RECORDS TO PROCESS>
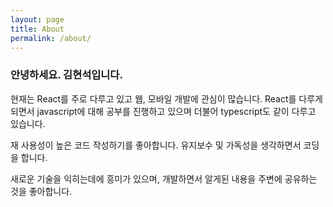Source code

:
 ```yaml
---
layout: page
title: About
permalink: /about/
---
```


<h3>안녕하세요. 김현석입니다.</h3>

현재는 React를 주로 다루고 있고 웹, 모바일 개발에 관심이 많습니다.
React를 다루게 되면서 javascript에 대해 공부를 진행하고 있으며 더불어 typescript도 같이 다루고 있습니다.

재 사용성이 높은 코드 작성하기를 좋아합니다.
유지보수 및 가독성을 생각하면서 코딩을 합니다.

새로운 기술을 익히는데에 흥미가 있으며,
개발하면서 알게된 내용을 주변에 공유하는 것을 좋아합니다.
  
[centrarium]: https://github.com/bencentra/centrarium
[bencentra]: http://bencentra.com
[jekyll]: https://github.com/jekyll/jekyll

--

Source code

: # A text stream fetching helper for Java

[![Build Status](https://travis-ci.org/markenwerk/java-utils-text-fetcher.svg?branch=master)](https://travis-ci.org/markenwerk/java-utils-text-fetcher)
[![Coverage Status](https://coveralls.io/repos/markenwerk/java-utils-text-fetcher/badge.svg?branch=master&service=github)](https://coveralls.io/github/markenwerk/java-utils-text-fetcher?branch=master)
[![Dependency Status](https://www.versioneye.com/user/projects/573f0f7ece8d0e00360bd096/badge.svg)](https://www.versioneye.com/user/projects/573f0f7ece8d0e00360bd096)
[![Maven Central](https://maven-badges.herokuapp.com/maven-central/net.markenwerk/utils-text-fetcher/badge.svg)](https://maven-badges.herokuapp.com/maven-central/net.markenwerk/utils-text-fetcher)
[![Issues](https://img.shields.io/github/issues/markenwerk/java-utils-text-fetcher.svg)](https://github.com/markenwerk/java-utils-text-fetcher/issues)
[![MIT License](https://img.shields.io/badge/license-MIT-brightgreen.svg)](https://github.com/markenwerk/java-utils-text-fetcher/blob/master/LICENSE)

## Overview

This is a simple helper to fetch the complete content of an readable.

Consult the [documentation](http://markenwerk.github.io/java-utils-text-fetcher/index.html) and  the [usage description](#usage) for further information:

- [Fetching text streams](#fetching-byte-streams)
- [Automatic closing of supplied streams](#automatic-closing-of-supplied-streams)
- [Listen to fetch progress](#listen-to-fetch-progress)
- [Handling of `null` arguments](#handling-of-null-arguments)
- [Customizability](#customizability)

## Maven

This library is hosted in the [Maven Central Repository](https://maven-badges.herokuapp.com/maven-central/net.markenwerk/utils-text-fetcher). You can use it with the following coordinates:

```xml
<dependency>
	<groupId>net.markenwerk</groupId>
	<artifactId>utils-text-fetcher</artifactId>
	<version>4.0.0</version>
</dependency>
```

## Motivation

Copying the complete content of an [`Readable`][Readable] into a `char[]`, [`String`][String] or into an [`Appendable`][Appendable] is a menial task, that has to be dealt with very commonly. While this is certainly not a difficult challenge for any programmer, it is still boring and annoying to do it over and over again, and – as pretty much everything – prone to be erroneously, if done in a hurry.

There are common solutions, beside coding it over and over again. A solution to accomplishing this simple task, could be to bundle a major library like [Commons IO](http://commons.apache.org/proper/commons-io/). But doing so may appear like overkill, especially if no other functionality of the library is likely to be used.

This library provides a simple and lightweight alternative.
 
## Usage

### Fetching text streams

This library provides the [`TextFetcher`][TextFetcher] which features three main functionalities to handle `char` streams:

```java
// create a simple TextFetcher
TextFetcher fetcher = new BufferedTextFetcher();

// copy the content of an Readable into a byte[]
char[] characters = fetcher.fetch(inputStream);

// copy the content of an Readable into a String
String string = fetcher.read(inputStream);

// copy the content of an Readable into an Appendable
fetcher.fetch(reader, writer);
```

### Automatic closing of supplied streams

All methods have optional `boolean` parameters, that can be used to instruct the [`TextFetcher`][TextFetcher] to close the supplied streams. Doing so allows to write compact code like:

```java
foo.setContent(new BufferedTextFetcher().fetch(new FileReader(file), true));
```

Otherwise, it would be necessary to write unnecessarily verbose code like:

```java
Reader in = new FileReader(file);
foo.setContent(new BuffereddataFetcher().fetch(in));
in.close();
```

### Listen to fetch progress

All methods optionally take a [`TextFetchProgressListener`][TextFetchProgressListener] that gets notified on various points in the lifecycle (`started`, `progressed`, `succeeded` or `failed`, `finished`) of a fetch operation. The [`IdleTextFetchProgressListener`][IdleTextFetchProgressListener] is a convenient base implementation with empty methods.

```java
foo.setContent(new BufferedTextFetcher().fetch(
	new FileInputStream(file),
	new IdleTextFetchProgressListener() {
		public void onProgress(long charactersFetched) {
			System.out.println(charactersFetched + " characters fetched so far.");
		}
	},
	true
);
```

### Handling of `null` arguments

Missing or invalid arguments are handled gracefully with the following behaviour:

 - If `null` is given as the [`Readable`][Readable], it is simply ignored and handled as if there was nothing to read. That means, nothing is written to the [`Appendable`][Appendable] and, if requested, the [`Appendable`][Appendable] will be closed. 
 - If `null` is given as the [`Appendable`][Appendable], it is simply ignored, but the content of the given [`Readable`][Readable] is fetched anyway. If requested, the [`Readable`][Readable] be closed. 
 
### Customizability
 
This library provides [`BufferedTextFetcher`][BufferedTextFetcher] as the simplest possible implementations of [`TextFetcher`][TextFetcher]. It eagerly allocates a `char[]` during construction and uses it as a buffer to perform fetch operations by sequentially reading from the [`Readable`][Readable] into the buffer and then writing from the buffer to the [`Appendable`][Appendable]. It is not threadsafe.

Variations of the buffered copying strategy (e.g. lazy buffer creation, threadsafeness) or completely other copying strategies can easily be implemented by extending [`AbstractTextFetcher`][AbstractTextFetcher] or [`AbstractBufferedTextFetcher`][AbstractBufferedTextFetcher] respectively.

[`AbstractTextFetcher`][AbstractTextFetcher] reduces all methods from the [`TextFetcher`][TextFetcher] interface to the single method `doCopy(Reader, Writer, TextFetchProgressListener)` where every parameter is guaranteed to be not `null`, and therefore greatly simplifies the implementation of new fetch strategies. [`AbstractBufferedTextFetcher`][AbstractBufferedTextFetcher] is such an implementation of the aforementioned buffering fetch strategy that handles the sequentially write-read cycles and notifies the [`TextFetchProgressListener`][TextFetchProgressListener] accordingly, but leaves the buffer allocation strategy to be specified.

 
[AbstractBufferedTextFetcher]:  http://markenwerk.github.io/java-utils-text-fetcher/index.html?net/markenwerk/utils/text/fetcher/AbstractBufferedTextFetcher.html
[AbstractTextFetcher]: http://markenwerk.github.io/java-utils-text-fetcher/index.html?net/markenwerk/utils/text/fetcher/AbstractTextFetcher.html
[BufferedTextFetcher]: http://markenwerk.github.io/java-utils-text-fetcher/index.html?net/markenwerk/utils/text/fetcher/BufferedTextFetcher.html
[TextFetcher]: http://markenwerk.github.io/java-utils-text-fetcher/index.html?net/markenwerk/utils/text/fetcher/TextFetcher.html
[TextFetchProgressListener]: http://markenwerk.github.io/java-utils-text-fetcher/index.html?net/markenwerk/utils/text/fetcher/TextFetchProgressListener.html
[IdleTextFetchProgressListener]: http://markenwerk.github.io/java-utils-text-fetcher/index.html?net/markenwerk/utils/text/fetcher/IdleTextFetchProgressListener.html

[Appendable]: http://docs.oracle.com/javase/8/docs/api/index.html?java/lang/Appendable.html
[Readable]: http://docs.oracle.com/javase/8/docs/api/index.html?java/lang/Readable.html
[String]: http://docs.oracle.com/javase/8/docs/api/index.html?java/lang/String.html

WHAT YOU NEED TO DO>
Working from the records above, write out verbatim only the lines from the line containing "### Handling of" through the line containing "### Customizability".

RESULT>
### Handling of `null` arguments

Missing or invalid arguments are handled gracefully with the following behaviour:

 - If `null` is given as the [`Readable`][Readable], it is simply ignored and handled as if there was nothing to read. That means, nothing is written to the [`Appendable`][Appendable] and, if requested, the [`Appendable`][Appendable] will be closed. 
 - If `null` is given as the [`Appendable`][Appendable], it is simply ignored, but the content of the given [`Readable`][Readable] is fetched anyway. If requested, the [`Readable`][Readable] be closed. 
 
### Customizability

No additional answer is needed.